◆ Aim of the task ◆
In your reply, reproduce every line of the data without any alteration.

[Data to use]

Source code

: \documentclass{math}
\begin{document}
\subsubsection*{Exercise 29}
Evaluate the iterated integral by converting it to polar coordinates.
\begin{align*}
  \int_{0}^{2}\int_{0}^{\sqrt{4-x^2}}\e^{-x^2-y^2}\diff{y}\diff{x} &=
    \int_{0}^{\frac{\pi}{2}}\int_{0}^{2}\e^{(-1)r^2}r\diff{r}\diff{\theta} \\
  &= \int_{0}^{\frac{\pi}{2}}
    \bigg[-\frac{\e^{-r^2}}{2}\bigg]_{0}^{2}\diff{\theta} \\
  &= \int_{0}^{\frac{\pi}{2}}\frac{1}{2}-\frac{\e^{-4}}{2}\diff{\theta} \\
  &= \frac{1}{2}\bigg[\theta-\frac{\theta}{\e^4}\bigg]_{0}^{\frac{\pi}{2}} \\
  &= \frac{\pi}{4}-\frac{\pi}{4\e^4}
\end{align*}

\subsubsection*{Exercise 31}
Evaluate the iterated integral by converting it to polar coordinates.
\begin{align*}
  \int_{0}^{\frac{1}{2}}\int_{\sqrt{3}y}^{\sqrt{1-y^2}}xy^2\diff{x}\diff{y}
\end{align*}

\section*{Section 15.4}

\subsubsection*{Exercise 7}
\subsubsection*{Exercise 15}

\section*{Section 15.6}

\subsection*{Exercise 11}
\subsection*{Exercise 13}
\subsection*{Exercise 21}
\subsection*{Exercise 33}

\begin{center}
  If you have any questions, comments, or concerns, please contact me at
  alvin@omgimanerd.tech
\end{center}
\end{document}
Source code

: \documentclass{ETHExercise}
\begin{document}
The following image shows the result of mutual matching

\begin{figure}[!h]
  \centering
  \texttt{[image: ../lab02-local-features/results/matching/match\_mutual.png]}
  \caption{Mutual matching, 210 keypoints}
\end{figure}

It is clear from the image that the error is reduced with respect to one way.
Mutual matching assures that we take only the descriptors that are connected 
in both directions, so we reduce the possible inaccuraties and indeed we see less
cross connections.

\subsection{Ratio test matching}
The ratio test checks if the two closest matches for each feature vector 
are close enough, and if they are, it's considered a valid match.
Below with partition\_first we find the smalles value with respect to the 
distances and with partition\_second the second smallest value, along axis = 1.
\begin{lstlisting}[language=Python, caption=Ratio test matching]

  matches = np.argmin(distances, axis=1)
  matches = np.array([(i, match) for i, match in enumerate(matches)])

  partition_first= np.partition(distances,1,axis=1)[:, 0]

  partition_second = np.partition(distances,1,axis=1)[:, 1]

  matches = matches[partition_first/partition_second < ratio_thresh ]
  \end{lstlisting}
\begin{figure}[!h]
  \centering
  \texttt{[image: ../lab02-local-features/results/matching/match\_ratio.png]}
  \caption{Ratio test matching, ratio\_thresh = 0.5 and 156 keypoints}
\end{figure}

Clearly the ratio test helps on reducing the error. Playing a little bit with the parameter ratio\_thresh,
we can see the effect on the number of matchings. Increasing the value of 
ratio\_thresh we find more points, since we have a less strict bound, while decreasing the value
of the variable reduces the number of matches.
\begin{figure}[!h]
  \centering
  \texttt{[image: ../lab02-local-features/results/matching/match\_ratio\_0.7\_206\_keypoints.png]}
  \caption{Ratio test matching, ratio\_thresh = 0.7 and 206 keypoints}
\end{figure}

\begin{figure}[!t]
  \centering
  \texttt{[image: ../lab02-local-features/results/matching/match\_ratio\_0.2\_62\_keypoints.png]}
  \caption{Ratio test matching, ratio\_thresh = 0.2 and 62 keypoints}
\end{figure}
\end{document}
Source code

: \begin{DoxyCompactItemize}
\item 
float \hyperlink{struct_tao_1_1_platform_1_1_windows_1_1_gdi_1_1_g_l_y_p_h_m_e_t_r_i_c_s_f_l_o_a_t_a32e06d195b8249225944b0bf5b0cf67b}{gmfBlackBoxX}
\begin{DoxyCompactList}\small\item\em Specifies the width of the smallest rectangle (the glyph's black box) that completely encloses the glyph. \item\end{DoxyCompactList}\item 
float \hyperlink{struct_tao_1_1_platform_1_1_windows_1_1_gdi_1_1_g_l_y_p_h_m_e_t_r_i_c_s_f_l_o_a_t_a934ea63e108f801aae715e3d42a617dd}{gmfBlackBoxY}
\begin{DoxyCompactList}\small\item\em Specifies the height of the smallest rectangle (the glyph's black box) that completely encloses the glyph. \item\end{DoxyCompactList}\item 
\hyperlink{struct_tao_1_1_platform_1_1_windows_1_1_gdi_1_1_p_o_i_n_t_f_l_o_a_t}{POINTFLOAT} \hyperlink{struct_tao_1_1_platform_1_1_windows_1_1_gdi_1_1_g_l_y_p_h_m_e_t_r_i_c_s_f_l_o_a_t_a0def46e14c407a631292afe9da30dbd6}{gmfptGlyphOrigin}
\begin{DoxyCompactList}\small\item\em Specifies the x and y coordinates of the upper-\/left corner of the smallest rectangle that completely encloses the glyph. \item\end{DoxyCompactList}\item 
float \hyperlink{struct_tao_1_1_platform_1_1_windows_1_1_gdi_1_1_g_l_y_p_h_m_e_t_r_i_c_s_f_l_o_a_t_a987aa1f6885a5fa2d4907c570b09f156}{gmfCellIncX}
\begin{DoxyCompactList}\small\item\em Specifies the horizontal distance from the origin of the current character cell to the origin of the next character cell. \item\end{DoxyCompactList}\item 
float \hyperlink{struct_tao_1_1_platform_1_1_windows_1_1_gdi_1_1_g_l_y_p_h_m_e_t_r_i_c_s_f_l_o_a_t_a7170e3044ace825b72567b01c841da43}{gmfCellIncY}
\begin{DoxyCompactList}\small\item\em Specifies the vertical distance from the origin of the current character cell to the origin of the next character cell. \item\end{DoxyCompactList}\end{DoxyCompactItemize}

[/Data to use]

◆ Solution below ◆
Source code

: \documentclass{math}
\begin{document}
\subsubsection*{Exercise 29}
Evaluate the iterated integral by converting it to polar coordinates.
\begin{align*}
  \int_{0}^{2}\int_{0}^{\sqrt{4-x^2}}\e^{-x^2-y^2}\diff{y}\diff{x} &=
    \int_{0}^{\frac{\pi}{2}}\int_{0}^{2}\e^{(-1)r^2}r\diff{r}\diff{\theta} \\
  &= \int_{0}^{\frac{\pi}{2}}
    \bigg[-\frac{\e^{-r^2}}{2}\bigg]_{0}^{2}\diff{\theta} \\
  &= \int_{0}^{\frac{\pi}{2}}\frac{1}{2}-\frac{\e^{-4}}{2}\diff{\theta} \\
  &= \frac{1}{2}\bigg[\theta-\frac{\theta}{\e^4}\bigg]_{0}^{\frac{\pi}{2}} \\
  &= \frac{\pi}{4}-\frac{\pi}{4\e^4}
\end{align*}

\subsubsection*{Exercise 31}
Evaluate the iterated integral by converting it to polar coordinates.
\begin{align*}
  \int_{0}^{\frac{1}{2}}\int_{\sqrt{3}y}^{\sqrt{1-y^2}}xy^2\diff{x}\diff{y}
\end{align*}

\section*{Section 15.4}

\subsubsection*{Exercise 7}
\subsubsection*{Exercise 15}

\section*{Section 15.6}

\subsection*{Exercise 11}
\subsection*{Exercise 13}
\subsection*{Exercise 21}
\subsection*{Exercise 33}

\begin{center}
  If you have any questions, comments, or concerns, please contact me at
  alvin@omgimanerd.tech
\end{center}
\end{document}
Source code

: \documentclass{ETHExercise}
\begin{document}
The following image shows the result of mutual matching

\begin{figure}[!h]
  \centering
  \texttt{[image: ../lab02-local-features/results/matching/match\_mutual.png]}
  \caption{Mutual matching, 210 keypoints}
\end{figure}

It is clear from the image that the error is reduced with respect to one way.
Mutual matching assures that we take only the descriptors that are connected 
in both directions, so we reduce the possible inaccuraties and indeed we see less
cross connections.

\subsection{Ratio test matching}
The ratio test checks if the two closest matches for each feature vector 
are close enough, and if they are, it's considered a valid match.
Below with partition\_first we find the smalles value with respect to the 
distances and with partition\_second the second smallest value, along axis = 1.
\begin{lstlisting}[language=Python, caption=Ratio test matching]

  matches = np.argmin(distances, axis=1)
  matches = np.array([(i, match) for i, match in enumerate(matches)])

  partition_first= np.partition(distances,1,axis=1)[:, 0]

  partition_second = np.partition(distances,1,axis=1)[:, 1]

  matches = matches[partition_first/partition_second < ratio_thresh ]
  \end{lstlisting}
\begin{figure}[!h]
  \centering
  \texttt{[image: ../lab02-local-features/results/matching/match\_ratio.png]}
  \caption{Ratio test matching, ratio\_thresh = 0.5 and 156 keypoints}
\end{figure}

Clearly the ratio test helps on reducing the error. Playing a little bit with the parameter ratio\_thresh,
we can see the effect on the number of matchings. Increasing the value of 
ratio\_thresh we find more points, since we have a less strict bound, while decreasing the value
of the variable reduces the number of matches.
\begin{figure}[!h]
  \centering
  \texttt{[image: ../lab02-local-features/results/matching/match\_ratio\_0.7\_206\_keypoints.png]}
  \caption{Ratio test matching, ratio\_thresh = 0.7 and 206 keypoints}
\end{figure}

\begin{figure}[!t]
  \centering
  \texttt{[image: ../lab02-local-features/results/matching/match\_ratio\_0.2\_62\_keypoints.png]}
  \caption{Ratio test matching, ratio\_thresh = 0.2 and 62 keypoints}
\end{figure}
\end{document}
Source code

: \begin{DoxyCompactItemize}
\item 
float \hyperlink{struct_tao_1_1_platform_1_1_windows_1_1_gdi_1_1_g_l_y_p_h_m_e_t_r_i_c_s_f_l_o_a_t_a32e06d195b8249225944b0bf5b0cf67b}{gmfBlackBoxX}
\begin{DoxyCompactList}\small\item\em Specifies the width of the smallest rectangle (the glyph's black box) that completely encloses the glyph. \item\end{DoxyCompactList}\item 
float \hyperlink{struct_tao_1_1_platform_1_1_windows_1_1_gdi_1_1_g_l_y_p_h_m_e_t_r_i_c_s_f_l_o_a_t_a934ea63e108f801aae715e3d42a617dd}{gmfBlackBoxY}
\begin{DoxyCompactList}\small\item\em Specifies the height of the smallest rectangle (the glyph's black box) that completely encloses the glyph. \item\end{DoxyCompactList}\item 
\hyperlink{struct_tao_1_1_platform_1_1_windows_1_1_gdi_1_1_p_o_i_n_t_f_l_o_a_t}{POINTFLOAT} \hyperlink{struct_tao_1_1_platform_1_1_windows_1_1_gdi_1_1_g_l_y_p_h_m_e_t_r_i_c_s_f_l_o_a_t_a0def46e14c407a631292afe9da30dbd6}{gmfptGlyphOrigin}
\begin{DoxyCompactList}\small\item\em Specifies the x and y coordinates of the upper-\/left corner of the smallest rectangle that completely encloses the glyph. \item\end{DoxyCompactList}\item 
float \hyperlink{struct_tao_1_1_platform_1_1_windows_1_1_gdi_1_1_g_l_y_p_h_m_e_t_r_i_c_s_f_l_o_a_t_a987aa1f6885a5fa2d4907c570b09f156}{gmfCellIncX}
\begin{DoxyCompactList}\small\item\em Specifies the horizontal distance from the origin of the current character cell to the origin of the next character cell. \item\end{DoxyCompactList}\item 
float \hyperlink{struct_tao_1_1_platform_1_1_windows_1_1_gdi_1_1_g_l_y_p_h_m_e_t_r_i_c_s_f_l_o_a_t_a7170e3044ace825b72567b01c841da43}{gmfCellIncY}
\begin{DoxyCompactList}\small\item\em Specifies the vertical distance from the origin of the current character cell to the origin of the next character cell. \item\end{DoxyCompactList}\end{DoxyCompactItemize}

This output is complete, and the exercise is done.